Across all the records below, how many lines contain "list"? Respond with only the number.

Collection entries
┌──

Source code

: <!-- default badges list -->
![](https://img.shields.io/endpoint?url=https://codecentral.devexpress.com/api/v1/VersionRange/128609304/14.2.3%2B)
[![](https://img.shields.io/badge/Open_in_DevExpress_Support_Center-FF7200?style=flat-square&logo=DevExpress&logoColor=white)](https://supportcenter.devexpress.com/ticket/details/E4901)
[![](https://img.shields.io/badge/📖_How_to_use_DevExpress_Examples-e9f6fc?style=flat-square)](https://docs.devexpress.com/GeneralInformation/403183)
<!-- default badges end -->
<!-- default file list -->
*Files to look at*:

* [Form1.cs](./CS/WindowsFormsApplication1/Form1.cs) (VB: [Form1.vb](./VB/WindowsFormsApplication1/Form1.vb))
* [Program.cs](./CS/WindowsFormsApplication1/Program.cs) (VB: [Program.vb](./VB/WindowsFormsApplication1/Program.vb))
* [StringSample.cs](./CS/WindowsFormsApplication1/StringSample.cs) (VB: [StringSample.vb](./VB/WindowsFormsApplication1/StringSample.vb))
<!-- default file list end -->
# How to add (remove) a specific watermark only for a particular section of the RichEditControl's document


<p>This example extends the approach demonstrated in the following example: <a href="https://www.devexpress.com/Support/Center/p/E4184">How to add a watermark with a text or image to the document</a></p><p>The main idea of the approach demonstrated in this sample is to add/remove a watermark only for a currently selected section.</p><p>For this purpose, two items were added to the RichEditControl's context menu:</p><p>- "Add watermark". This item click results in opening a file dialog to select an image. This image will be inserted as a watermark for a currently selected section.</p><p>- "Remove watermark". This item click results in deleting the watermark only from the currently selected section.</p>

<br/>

└──

TASK RESULT: 3